オランダ連立政権崩壊、移民政策の相違が引き金に
オランダ連立政権は移民政策をめぐる連立4党の意見の相違から金曜日崩壊した。ルッテ首相の率いる連立政権は、自由民主党(VVD)、キリスト教民主党(CDA)、民主66党(D66)そしてキリスト教連盟(CU)の4党からなっていた。難民施設がパンク状態にあることで、VVD党はオランダへの流入難民申請者数を減らそうとしていたが、連立内のCU党とD66党の2党がこれに反対していた。
オランダは過去には難民を積極的に受け入れる国だったが、現在ではEU内でも最も厳しい難民政策をとる国のひとつとなっている。昨年には申請待ちの難民多数が水やトイレや薬も提供されずに野外で寝るという事態が発生し、大きな問題となっていた。

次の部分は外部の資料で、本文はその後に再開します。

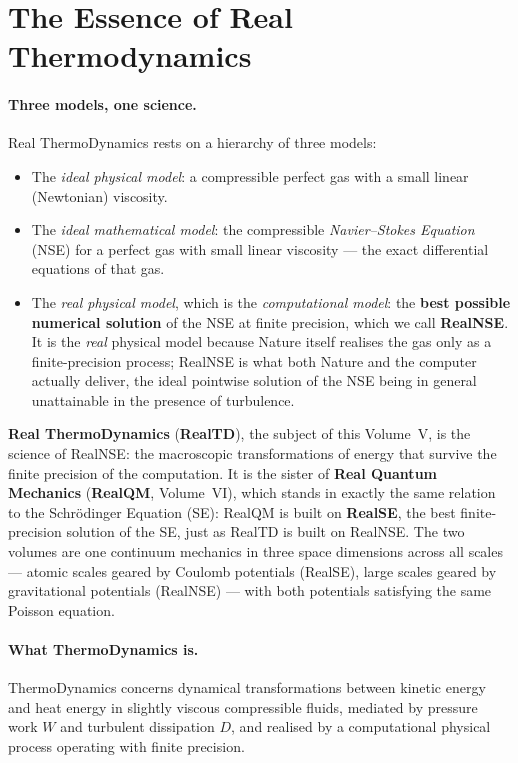 \section{The Essence of Real Thermodynamics}\label{sec:essence-realtd}

\paragraph{Three models, one science.}
Real ThermoDynamics rests on a hierarchy of three models:
\begin{itemize}
\item The \emph{ideal physical model}: a compressible perfect gas with a small
linear (Newtonian) viscosity.
\item The \emph{ideal mathematical model}: the compressible \emph{Navier--Stokes
Equation} (NSE) for a perfect gas with small linear viscosity --- the exact
differential equations of that gas.
\item The \emph{real physical model}, which is the \emph{computational model}:
the \textbf{best possible numerical solution} of the NSE at finite precision,
which we call \textbf{RealNSE}. It is the \emph{real} physical model because
Nature itself realises the gas only as a finite-precision process; RealNSE is
what both Nature and the computer actually deliver, the ideal pointwise
solution of the NSE being in general unattainable in the presence of
turbulence.
\end{itemize}
\textbf{Real ThermoDynamics} (\textbf{RealTD}), the subject of this Volume~V, is
the science of RealNSE: the macroscopic transformations of energy that survive
the finite precision of the computation. It is the sister of \textbf{Real
Quantum Mechanics} (\textbf{RealQM}, Volume~VI), which stands in exactly the same
relation to the Schr\"odinger Equation (SE): RealQM is built on \textbf{RealSE},
the best finite-precision solution of the SE, just as RealTD is built on
RealNSE. The two volumes are one continuum mechanics in three space dimensions
across all scales --- atomic scales geared by Coulomb potentials (RealSE), large
scales geared by gravitational potentials (RealNSE) --- with both potentials
satisfying the same Poisson equation.

\paragraph{What ThermoDynamics is.}
ThermoDynamics concerns dynamical transformations between kinetic
energy and heat energy in slightly viscous compressible fluids,
mediated by pressure work $W$ and turbulent dissipation $D$, and
realised by a computational physical process operating with finite
precision.

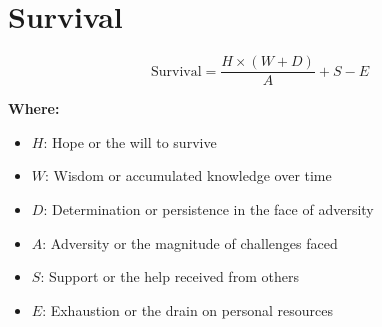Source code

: \chapter{Survival}

\begin{equation}
\text{Survival} = \frac{H \times (W + D)}{A} + S - E
\end{equation}

\textbf{Where:}

\begin{itemize}
    \item $H$: Hope or the will to survive
    \item $W$: Wisdom or accumulated knowledge over time
    \item $D$: Determination or persistence in the face of adversity
    \item $A$: Adversity or the magnitude of challenges faced
    \item $S$: Support or the help received from others
    \item $E$: Exhaustion or the drain on personal resources
\end{itemize}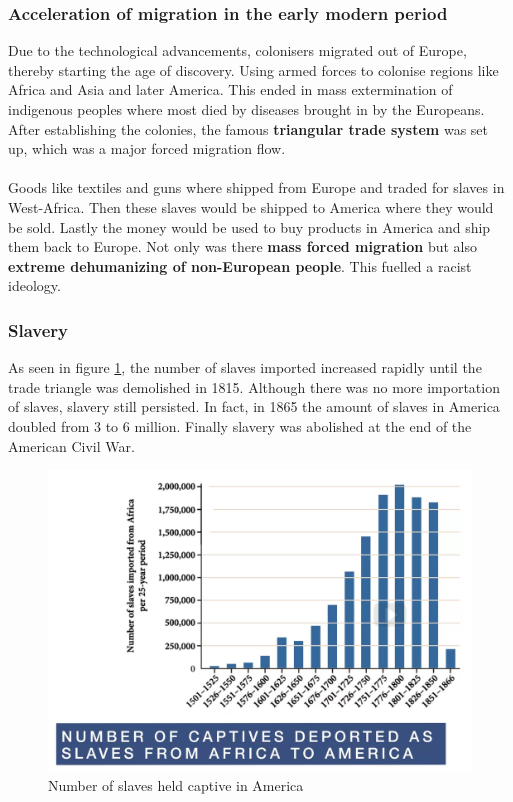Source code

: \documentclass[../summary.tex]{subfiles}
\begin{document}
	\subsubsection{Acceleration of migration in the early modern period}
	Due to the technological advancements, colonisers migrated out of Europe, thereby starting the age of discovery. Using armed forces to colonise regions like Africa and Asia and later America. This ended in mass extermination of indigenous peoples where most died by diseases brought in by the Europeans. After establishing the colonies, the famous \textbf{triangular trade system} was set up, which was a major forced migration flow. 
	\\\\
	Goods like textiles and guns where shipped from Europe and traded for slaves in West-Africa. Then these slaves would be shipped to America where they would be sold. Lastly the money would be used to buy products in America and ship them back to Europe. Not only was there \textbf{mass forced migration} but also \textbf{extreme dehumanizing of non-European people}. This fuelled a racist ideology. 
	\newpage
	\subsubsection{Slavery}
	As seen in figure \ref{fig:7-slaves-captive}, the number of slaves imported increased rapidly until the trade triangle was demolished in 1815. Although there was no more importation of slaves, slavery still persisted. In fact, in 1865 the amount of slaves in America doubled from 3 to 6 million. Finally slavery was abolished at the end of the American Civil War.
	
	\begin{figure}[h]
		\centering
		\includegraphics[width=0.7\linewidth]{../images/7-slaves-captive}
		\caption{Number of slaves held captive in America}
		\label{fig:7-slaves-captive}
	\end{figure}
	
\end{document}
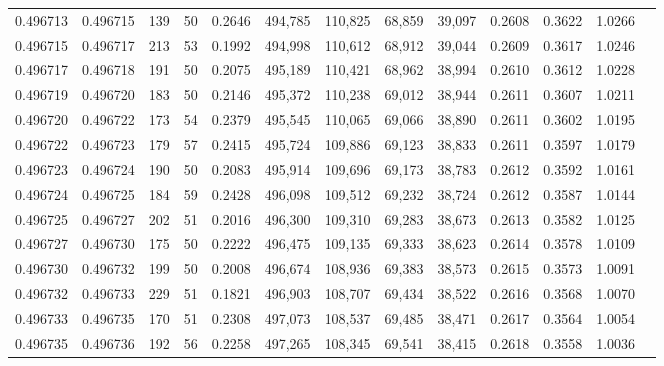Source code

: \begin{tabular}{rrrrrrrrrrrrr}
0.496713 & 0.496715 &   139 &  50 &                                     0.2646 & 494,785 & 110,825 &  68,859 &  39,097 & 0.2608 & 0.3622 & 1.0266 \\
0.496715 & 0.496717 &   213 &  53 &                                     0.1992 & 494,998 & 110,612 &  68,912 &  39,044 & 0.2609 & 0.3617 & 1.0246 \\
0.496717 & 0.496718 &   191 &  50 &                                     0.2075 & 495,189 & 110,421 &  68,962 &  38,994 & 0.2610 & 0.3612 & 1.0228 \\
0.496719 & 0.496720 &   183 &  50 &                                     0.2146 & 495,372 & 110,238 &  69,012 &  38,944 & 0.2611 & 0.3607 & 1.0211 \\
0.496720 & 0.496722 &   173 &  54 &                                     0.2379 & 495,545 & 110,065 &  69,066 &  38,890 & 0.2611 & 0.3602 & 1.0195 \\
0.496722 & 0.496723 &   179 &  57 &                                     0.2415 & 495,724 & 109,886 &  69,123 &  38,833 & 0.2611 & 0.3597 & 1.0179 \\
0.496723 & 0.496724 &   190 &  50 &                                     0.2083 & 495,914 & 109,696 &  69,173 &  38,783 & 0.2612 & 0.3592 & 1.0161 \\
0.496724 & 0.496725 &   184 &  59 &                                     0.2428 & 496,098 & 109,512 &  69,232 &  38,724 & 0.2612 & 0.3587 & 1.0144 \\
0.496725 & 0.496727 &   202 &  51 &                                     0.2016 & 496,300 & 109,310 &  69,283 &  38,673 & 0.2613 & 0.3582 & 1.0125 \\
0.496727 & 0.496730 &   175 &  50 &                                     0.2222 & 496,475 & 109,135 &  69,333 &  38,623 & 0.2614 & 0.3578 & 1.0109 \\
0.496730 & 0.496732 &   199 &  50 &                                     0.2008 & 496,674 & 108,936 &  69,383 &  38,573 & 0.2615 & 0.3573 & 1.0091 \\
0.496732 & 0.496733 &   229 &  51 &                                     0.1821 & 496,903 & 108,707 &  69,434 &  38,522 & 0.2616 & 0.3568 & 1.0070 \\
0.496733 & 0.496735 &   170 &  51 &                                     0.2308 & 497,073 & 108,537 &  69,485 &  38,471 & 0.2617 & 0.3564 & 1.0054 \\
0.496735 & 0.496736 &   192 &  56 &                                     0.2258 & 497,265 & 108,345 &  69,541 &  38,415 & 0.2618 & 0.3558 & 1.0036 \\

\end{tabular}
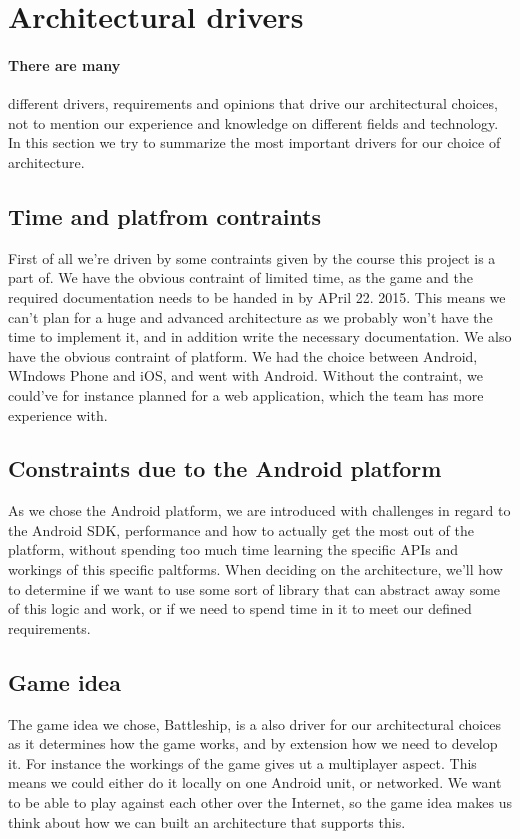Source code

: \section{Architectural drivers}
\paragraph{There are many} different drivers, requirements and opinions that drive our architectural choices, not to mention our experience and knowledge on different fields and technology. In this section we try to summarize the most important drivers for our choice of architecture. 


\subsection{Time and platfrom contraints}
First of all we're driven by some contraints given by the course this project is a part of.  We have the obvious contraint of limited time, as the game and the required documentation needs to be handed in by APril 22. 2015. This means we can't plan for a huge and advanced architecture as we probably won't have the time to implement it, and in addition write the necessary documentation. We also have the obvious contraint of platform. We had the choice between Android, WIndows Phone and iOS, and went with Android. Without the contraint, we could've for instance planned for a web application, which the team has more experience with.

\subsection{Constraints due to the Android platform}
As we chose the Android platform, we are introduced with challenges in regard to the Android SDK, performance and how to actually get the most out of the platform, without spending too much time learning the specific APIs and workings of this specific paltforms. When deciding on the architecture, we'll how to determine if we want to use some sort of library that can abstract away some of this logic and work, or if we need to spend time in it to meet our defined requirements.

\subsection{Game idea}
The game idea we chose, Battleship, is a also driver for our architectural choices as it determines how the game works, and by extension how we need to develop it. For instance the workings of the game gives ut a multiplayer aspect. This means we could either do it locally on one Android unit, or networked. We want to be able to play against each other over the Internet, so the game idea makes us think about how we can built an architecture that supports this.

これに対応するため、ルッテ首相は流入難民数を制限するという政策を発表。難民としてオランダに居住する人の子供がオランダに来ることを禁止する政策を出していた。連立する政党2党はこれに反対し、今回の政府崩壊の引き金となった。
ルッテ内閣は2010年から4期目という長期政権を保持してきた。しかしその期間にオランダの政策はそれまでの社会民主主義から経済成長に力を入れ弱者を顧みない政策へと変わってきた。オランダは極端な住宅不足や窒素排出問題による農地の接収や新規の建設工事中止など、多くの解決されていない問題をかかえている。総選挙は11月に行われる予定。